Every week, someone complains to me that marketers are full of bullshit. The charges read as follows: they talk in jargon; they are always spinning everything to be positive; and they never tell the truth.
So when a marketing director has the gumption to outline some potential flaws for his brand and detail how he will tackle these, it appears everyone is shocked. When Marketing Week published a news story last week where John Lewis’ marketing director Craig Inglis spoke frankly about how important it is for brands to move with the times, you would think he had announced the end of time judging by the national press coverage that has followed.
In our interview, Inglis warned that as a historic high-street brand, John Lewis needed to avoid being “fuddy duddy”. Am I crazy, or is this just common sense? If you are a long-established brand appealing mainly to a middle-class mass market, you are always going to have to work hard to keep your edge. I’m just glad the brand’s marketing director is aware and tackling this issue.
Inglis also told us that the brand could be “accused of being beige”. Some newspapers, such as the Daily Mail, have reported that he himself thought this of his brand.
Not at all. Inglis is simply smart enough to know what critics could use against his business. And by highlighting that he knows it, he won’t allow that perception to become reality.
It also seems to have thrilled many newspapers to hear Inglis say that John Lewis is 15 years behind Tesco in its customer relationship management. Well, frankly, who isn’t? That’s like saying that most women aren’t as gorgeous as Angelina Jolie. It is well known that Tesco has a powerhouse of a CRM programme that is the envy of pretty much everyone else.

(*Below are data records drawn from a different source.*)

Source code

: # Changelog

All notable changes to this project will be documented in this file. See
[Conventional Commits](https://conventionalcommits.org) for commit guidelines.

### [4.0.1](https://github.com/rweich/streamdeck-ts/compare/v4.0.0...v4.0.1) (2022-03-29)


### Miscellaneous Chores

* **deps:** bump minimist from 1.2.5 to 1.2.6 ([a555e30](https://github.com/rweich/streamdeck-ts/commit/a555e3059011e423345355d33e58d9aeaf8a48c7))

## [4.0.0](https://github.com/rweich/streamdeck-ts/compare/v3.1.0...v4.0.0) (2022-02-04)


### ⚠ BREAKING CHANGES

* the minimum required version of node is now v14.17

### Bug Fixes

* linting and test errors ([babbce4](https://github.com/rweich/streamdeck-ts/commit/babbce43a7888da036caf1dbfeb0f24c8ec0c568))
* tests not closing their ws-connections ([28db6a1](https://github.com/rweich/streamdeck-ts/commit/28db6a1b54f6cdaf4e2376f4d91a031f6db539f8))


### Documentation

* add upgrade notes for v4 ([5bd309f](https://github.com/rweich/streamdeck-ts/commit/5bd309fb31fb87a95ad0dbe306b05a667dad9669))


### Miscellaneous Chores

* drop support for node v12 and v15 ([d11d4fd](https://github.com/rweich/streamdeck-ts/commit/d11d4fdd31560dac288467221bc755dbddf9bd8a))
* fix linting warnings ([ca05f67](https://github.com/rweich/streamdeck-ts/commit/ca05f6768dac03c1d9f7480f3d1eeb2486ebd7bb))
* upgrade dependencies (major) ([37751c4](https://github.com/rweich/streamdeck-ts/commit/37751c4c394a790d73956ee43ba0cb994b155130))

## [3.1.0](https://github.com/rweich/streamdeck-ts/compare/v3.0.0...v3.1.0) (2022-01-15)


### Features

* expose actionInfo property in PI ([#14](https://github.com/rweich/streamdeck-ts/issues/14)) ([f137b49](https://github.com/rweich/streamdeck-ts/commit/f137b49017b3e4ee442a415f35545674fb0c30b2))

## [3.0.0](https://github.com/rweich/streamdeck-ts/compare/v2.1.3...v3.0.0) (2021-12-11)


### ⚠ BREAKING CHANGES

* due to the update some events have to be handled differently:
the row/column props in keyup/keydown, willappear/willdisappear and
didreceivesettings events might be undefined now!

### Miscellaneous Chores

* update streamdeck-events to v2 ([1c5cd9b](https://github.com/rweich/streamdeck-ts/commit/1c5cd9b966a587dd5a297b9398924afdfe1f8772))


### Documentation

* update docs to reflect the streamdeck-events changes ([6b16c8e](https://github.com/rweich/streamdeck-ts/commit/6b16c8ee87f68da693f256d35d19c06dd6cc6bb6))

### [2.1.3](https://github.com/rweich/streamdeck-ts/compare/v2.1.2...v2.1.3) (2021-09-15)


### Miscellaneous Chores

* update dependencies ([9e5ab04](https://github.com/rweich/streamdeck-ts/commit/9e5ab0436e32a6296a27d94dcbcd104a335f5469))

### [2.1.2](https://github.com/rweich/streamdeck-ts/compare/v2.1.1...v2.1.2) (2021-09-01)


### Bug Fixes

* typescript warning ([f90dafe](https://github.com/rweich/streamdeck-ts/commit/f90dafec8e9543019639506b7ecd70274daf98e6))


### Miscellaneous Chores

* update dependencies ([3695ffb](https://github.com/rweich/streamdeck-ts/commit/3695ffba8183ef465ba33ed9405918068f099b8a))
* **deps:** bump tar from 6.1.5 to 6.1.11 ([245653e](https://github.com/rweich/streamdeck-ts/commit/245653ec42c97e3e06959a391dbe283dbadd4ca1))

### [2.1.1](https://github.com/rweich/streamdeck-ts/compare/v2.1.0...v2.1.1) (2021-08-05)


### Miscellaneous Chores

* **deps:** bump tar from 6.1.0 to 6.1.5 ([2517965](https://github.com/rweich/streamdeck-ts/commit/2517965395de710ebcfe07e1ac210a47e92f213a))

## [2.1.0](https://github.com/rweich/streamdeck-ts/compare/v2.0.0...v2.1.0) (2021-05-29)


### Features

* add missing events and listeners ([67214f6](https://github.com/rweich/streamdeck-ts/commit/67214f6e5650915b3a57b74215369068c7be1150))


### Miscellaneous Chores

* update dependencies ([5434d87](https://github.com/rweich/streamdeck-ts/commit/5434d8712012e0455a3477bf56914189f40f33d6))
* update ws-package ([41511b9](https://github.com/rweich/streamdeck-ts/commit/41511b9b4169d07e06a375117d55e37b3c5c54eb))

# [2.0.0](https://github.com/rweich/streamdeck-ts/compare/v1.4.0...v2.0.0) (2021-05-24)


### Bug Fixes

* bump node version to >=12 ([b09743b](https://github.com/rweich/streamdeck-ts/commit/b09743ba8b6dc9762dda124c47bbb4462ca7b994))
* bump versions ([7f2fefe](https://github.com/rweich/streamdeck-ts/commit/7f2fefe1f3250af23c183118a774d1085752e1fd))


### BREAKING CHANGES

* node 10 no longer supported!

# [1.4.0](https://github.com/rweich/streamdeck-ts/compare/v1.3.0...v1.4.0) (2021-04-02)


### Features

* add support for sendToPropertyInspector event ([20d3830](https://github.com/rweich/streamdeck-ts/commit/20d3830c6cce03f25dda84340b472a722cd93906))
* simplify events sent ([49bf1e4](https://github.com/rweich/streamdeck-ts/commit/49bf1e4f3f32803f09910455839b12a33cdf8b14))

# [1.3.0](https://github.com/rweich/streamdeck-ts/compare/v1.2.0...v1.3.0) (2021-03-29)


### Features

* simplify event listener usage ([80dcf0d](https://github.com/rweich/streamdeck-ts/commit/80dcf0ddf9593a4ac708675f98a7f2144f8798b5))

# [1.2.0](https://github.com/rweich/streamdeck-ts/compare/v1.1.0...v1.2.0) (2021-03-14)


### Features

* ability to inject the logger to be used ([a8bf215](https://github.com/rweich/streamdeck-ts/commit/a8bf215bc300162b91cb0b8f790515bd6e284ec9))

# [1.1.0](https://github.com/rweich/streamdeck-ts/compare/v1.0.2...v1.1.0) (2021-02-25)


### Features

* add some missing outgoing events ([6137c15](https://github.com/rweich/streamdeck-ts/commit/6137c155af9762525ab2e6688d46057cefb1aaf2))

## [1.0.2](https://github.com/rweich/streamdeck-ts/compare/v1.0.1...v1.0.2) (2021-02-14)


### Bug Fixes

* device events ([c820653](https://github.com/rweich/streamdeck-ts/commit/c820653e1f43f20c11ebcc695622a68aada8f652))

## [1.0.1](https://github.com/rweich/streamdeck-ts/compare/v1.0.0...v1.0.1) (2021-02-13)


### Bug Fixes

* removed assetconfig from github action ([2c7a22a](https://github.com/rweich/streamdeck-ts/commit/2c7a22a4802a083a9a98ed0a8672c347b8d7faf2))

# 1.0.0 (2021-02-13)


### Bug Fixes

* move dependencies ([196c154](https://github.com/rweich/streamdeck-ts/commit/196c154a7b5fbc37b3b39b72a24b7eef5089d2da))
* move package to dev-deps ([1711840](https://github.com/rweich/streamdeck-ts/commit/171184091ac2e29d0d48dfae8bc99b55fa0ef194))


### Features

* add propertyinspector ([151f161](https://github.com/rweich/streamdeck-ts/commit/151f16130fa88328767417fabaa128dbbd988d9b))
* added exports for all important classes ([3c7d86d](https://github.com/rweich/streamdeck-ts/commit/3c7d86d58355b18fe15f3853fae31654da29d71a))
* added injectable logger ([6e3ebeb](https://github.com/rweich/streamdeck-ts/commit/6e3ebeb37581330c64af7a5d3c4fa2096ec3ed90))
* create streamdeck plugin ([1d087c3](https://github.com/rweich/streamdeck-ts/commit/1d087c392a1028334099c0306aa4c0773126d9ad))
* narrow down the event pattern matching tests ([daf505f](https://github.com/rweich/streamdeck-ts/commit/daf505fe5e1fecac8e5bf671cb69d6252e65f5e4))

So, let me recap. Craig Inglis is a marketer who:
a) is ready to address any potential flaws in his own brand;
b) is actually honest about what criticisms could be levelled at it;
c)can identify good competitor marketing practice.
Now, when you understand that, doesn’t it make a nice change from all the bland, media-trained platitudes you normally see trotted out? I, for one, think Craig Inglis is a smart man with clever ideas. The Daily Mail claim this could be his ’Ratner’ moment, referring to the time jeweller Gerald Ratner jokingly called his own products ’crap’ and the chain lost its shine for customers. What a load of tosh.
Inglis never said that John Lewis was anything other than a great brand needing careful guidance to avoid losing its touch with customers. That is simply common sense. And thank god he has the balls to say it rather than hiding behind fluffy rubbish. He has gone up in my estimation enormously.